Guru Besar Hubungan Internasional UMM sekaligus Kepala PSIB UMM, Prof. Gonda Yumitro, Ph.D., menilai Indonesia cenderung berlindung di balik payung hukum internasional. Sikap untuk tidak secara eksplisit mengutuk Amerika Serikat dan Israel disebut sebagai upaya menjaga peluang Indonesia menjadi mediator. Namun, ia menekankan bahwa konflik tidak ditentukan oleh norma semata, melainkan juga oleh ketahanan sumber daya.
“Kekuatan narasi yang dibangun Indonesia belum sepenuhnya berdampak pada level internasional. Kebijakan kita masih banyak berada pada tataran konseptual,” kata Gonda. Ia juga menggarisbawahi bahwa Indonesia dinilai tertinggal dibanding sejumlah negara Eropa dan negara-negara ASEAN, terutama karena ketergantungan terhadap kekuatan eksternal yang masih menjadi kelemahan mendasar.
Dampak konflik juga dinilai dapat langsung dirasakan masyarakat. Guru Besar Fakultas Hukum Universitas Indonesia (UI), Prof. Hikmahanto Juwana, Ph.D., menyampaikan bahwa lonjakan harga minyak dunia akibat konflik berpotensi cepat merembet ke ekosistem ekonomi domestik.
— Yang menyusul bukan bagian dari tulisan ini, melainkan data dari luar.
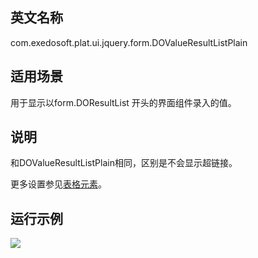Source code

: ## 英文名称 ##

com.exedosoft.plat.ui.jquery.form.DOValueResultListPlain

## 适用场景 ##

用于显示以form.DOResultList 开头的界面组件录入的值。

## 说明 ##

和DOValueResultListPlain相同，区别是不会显示超链接。

更多设置参见[表格元素](ConfigGridItem.md)。

## 运行示例 ##


<img src='http://eeplat.googlecode.com/files/t_resultlistplan.png ' />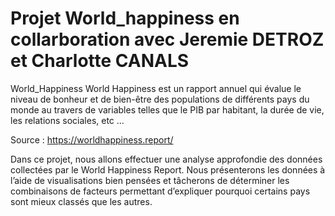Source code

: # Projet World_happiness en collarboration avec Jeremie DETROZ et Charlotte CANALS

World_Happiness
World Happiness est un rapport annuel qui évalue le niveau de bonheur et de bien-être des populations de différents pays du monde au travers de variables telles que le PIB par habitant, la durée de vie, les relations sociales, etc …

Source : https://worldhappiness.report/

Dans ce projet, nous allons effectuer une analyse approfondie des données collectées par le World Happiness Report. Nous présenterons les données à l’aide de visualisations bien pensées et tâcherons de déterminer les combinaisons de facteurs permettant d’expliquer pourquoi certains pays sont mieux classés que les autres.
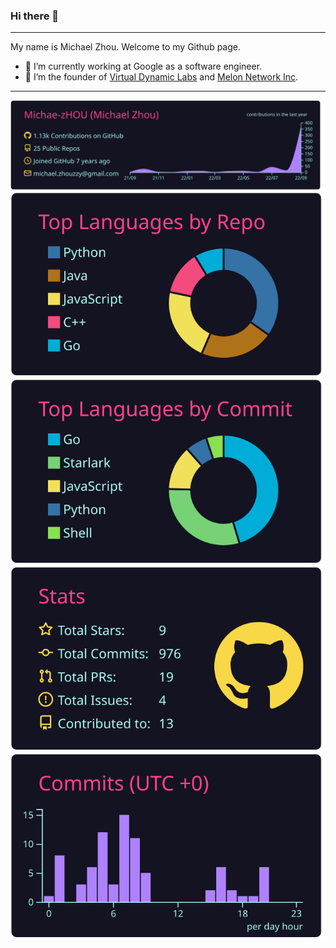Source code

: ### Hi there 👋
--------------------------------------------------------------------------------------------------------

My name is Michael Zhou. Welcome to my Github page.

- 🔭 I’m currently working at Google as a software engineer.
- 🦸 I’m the founder of [Virtual Dynamic Labs](https://www.virtualdynamiclabs.xyz) and [Melon Network Inc](https://www.melonnetwork.io). 

--------------------------------------------------------------------------------------------------------

[![](https://raw.githubusercontent.com/Michae-zHOU/Michae-zHOU/master/profile-summary-card-output/radical/0-profile-details.svg)](https://github.com/vn7n24fzkq/github-profile-summary-cards)
[![](https://raw.githubusercontent.com/Michae-zHOU/Michae-zHOU/master/profile-summary-card-output/radical/1-repos-per-language.svg)](https://github.com/vn7n24fzkq/github-profile-summary-cards) [![](https://raw.githubusercontent.com/Michae-zHOU/Michae-zHOU/master/profile-summary-card-output/radical/2-most-commit-language.svg)](https://github.com/vn7n24fzkq/github-profile-summary-cards)
[![](https://raw.githubusercontent.com/Michae-zHOU/Michae-zHOU/master/profile-summary-card-output/radical/3-stats.svg)](https://github.com/vn7n24fzkq/github-profile-summary-cards) [![](https://raw.githubusercontent.com/Michae-zHOU/Michae-zHOU/master/profile-summary-card-output/radical/4-productive-time.svg)](https://github.com/vn7n24fzkq/github-profile-summary-cards)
Menurut Hikmahanto, dominasi negara-negara besar dalam rantai produksi global turut mempersempit ruang gerak negara berkembang. Ia menilai sikap hati-hati Indonesia dapat dipahami sebagai langkah realistis, tetapi belum cukup untuk menempatkan Indonesia sebagai aktor strategis. Ia juga mengingatkan bahwa ambisi menjadi penengah berisiko menjadi wacana tanpa dukungan diplomasi yang lebih tegas dan terbuka.
Sementara itu, Rektor UMM Prof. Dr. Nazaruddin Malik, M.Si., menyoroti dinamika tersebut melalui gagasan “Islam Berkemajuan”. Ia menekankan pentingnya pendekatan moderat dan adaptif dalam merespons isu energi, konflik, dan relasi antarnegara, termasuk dengan memperkuat kapasitas intelektual generasi muda.
“Perubahan lanskap ekonomi global menempatkan Indonesia pada posisi yang belum kuat. Sebagai negara dengan pasar besar, potensi kita belum diimbangi kekuatan produksi yang memadai,” ujar Nazaruddin. Ia mendorong penguatan industri domestik serta peningkatan kemampuan negosiasi internasional agar Indonesia tidak terus bersikap reaktif.
Melalui rilis UMM, forum tersebut menegaskan bahwa tantangan Indonesia tidak hanya memahami konflik global, tetapi juga menentukan posisi yang lebih tegas. Sikap normatif tanpa kekuatan implementasi dinilai berisiko membuat Indonesia terpinggirkan, dan tanpa perubahan arah kebijakan yang terukur, Indonesia berpotensi tetap menjadi penonton dalam persaingan geopolitik yang semakin kompetitif.